Global stock markets fell sharply on Friday after President Trump announced 25% tariffs on imported autos, sparking renewed fears of an escalating trade war. The tariff news prompted investors to seek safer assets, pushing gold to fresh record highs as demand rose for protection against mounting economic and geopolitical risks.
Asian markets were particularly hard hit. Japan’s Nikkei dropped nearly 2% as major automakers such as Toyota and Honda saw significant share price declines. South Korea’s Kospi also fell by about 2%. In Europe, the STOXX 600 edged lower, with the automotive sector marking its sixth consecutive week of losses amid concerns about the sector’s exposure to new trade barriers.

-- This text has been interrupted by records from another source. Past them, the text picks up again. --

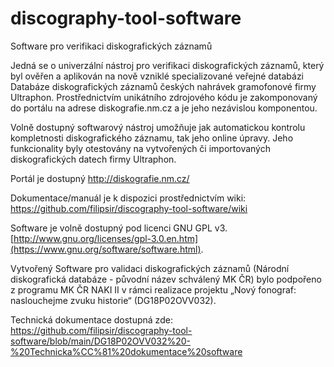 # discography-tool-software
Software pro verifikaci diskografických záznamů

Jedná se o univerzální nástroj pro verifikaci diskografických záznamů, který byl ověřen a aplikován na nově vzniklé specializované veřejné databázi Databáze diskografických záznamů českých nahrávek gramofonové firmy Ultraphon. Prostřednictvím unikátního zdrojového kódu je zakomponovaný do portálu na adrese diskografie.nm.cz a je jeho nezávislou komponentou.

Volně dostupný softwarový nástroj umožňuje jak automatickou kontrolu kompletnosti diskografického záznamu, tak jeho online úpravy. Jeho funkcionality byly otestovány na vytvořených či importovaných diskografických datech firmy Ultraphon.

Portál je dostupný http://diskografie.nm.cz/

Dokumentace/manuál je k dispozici prostřednictvím wiki: https://github.com/filipsir/discography-tool-software/wiki

Software je volně dostupný pod licenci GNU GPL v3. [http://www.gnu.org/licenses/gpl-3.0.en.htm](https://www.gnu.org/software/software.html).

Vytvořený Software pro validaci diskografických záznamů (Národní diskografická databáze - původní název schválený MK ČR) bylo podpořeno z programu MK ČR NAKI II v rámci realizace projektu „Nový fonograf: naslouchejme zvuku historie“ (DG18P02OVV032).

Technická dokumentace dostupná zde: 
https://github.com/filipsir/discography-tool-software/blob/main/DG18P02OVV032%20-%20Technicka%CC%81%20dokumentace%20software
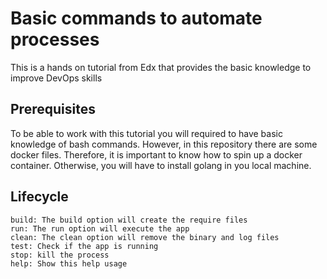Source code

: # Basic commands to automate processes
This is a hands on tutorial from Edx that provides the basic knowledge to improve DevOps skills

## Prerequisites
To be able to work with this tutorial you will required to have basic knowledge of bash commands. However, in this repository there are some docker files. Therefore, it is important to know how to spin up a docker container. Otherwise, you will have to install golang in you local machine.

## Lifecycle
	build: The build option will create the require files
	run: The run option will execute the app
	clean: The clean option will remove the binary and log files
	test: Check if the app is running
	stop: kill the process
	help: Show this help usage
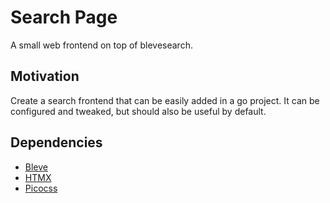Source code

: # Search Page

A small web frontend on top of blevesearch.

## Motivation

Create a search frontend that can be easily added in a go project. It can be
configured and tweaked, but should also be useful by default.

## Dependencies

* [Bleve](https://blevesearch.com/)
* [HTMX](https://htmx.org/)
* [Picocss](https://picocss.com/)
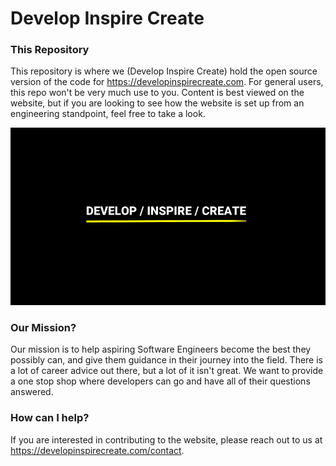 # Develop Inspire Create

### This Repository
This repository is where we (Develop Inspire Create) hold the open source version of the code for https://developinspirecreate.com. For general users, this repo won't be very much use to you. Content is best viewed on the website, but if you are looking to see how the website is set up from an engineering standpoint, feel free to take a look.

![](public/images/DevelopInspireCreateBG.png)

### Our Mission?
Our mission is to help aspiring Software Engineers become the best they possibly can, and give them guidance in their journey into the field. There is a lot of career advice out there, but a lot of it isn't great. We want to provide a one stop shop where developers can go and have all of their questions answered.

### How can I help?  
If you are interested in contributing to the website, please reach out to us at https://developinspirecreate.com/contact.

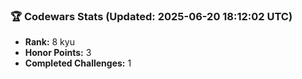 ### 🏆 Codewars Stats (Updated: 2025-06-20 18:12:02 UTC)

- **Rank:** 8 kyu
- **Honor Points:** 3
- **Completed Challenges:** 1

Several automakers, including Volvo, Audi, Mercedes-Benz and Hyundai, have begun shifting production and supply chains in response to the tariff threat, accelerating efforts to minimize cost exposure and preserve market access. These moves underscore broader industry worries about higher production costs and disrupted supply lines.
Markets were tense ahead of April 2, the date when reciprocal measures targeting U.S. exports are widely expected to be announced. Traders and corporate planners remain cautious as officials on both sides prepare potential responses that could widen the trade conflict and affect global growth.
Analysts at Macquarie warned the developing situation could be both “growth-restraining and inflation-producing,” a combination that tends to erode investor confidence in risk assets. That assessment has helped drive money into gold, which investors view as a hedge against economic uncertainty and potential inflationary pressures resulting from higher tariffs and supply disruptions.
The immediate market reaction highlights how quickly geopolitical decisions can ripple through global equities, commodities and corporate strategies. Companies with complex cross-border production networks face difficult choices about where to manufacture, how to restructure supply chains and how to manage the added costs that tariffs impose. For investors, the near-term focus will be on central bank responses, corporate earnings guidance and further policy announcements that could clarify the trajectory of trade relations and economic growth.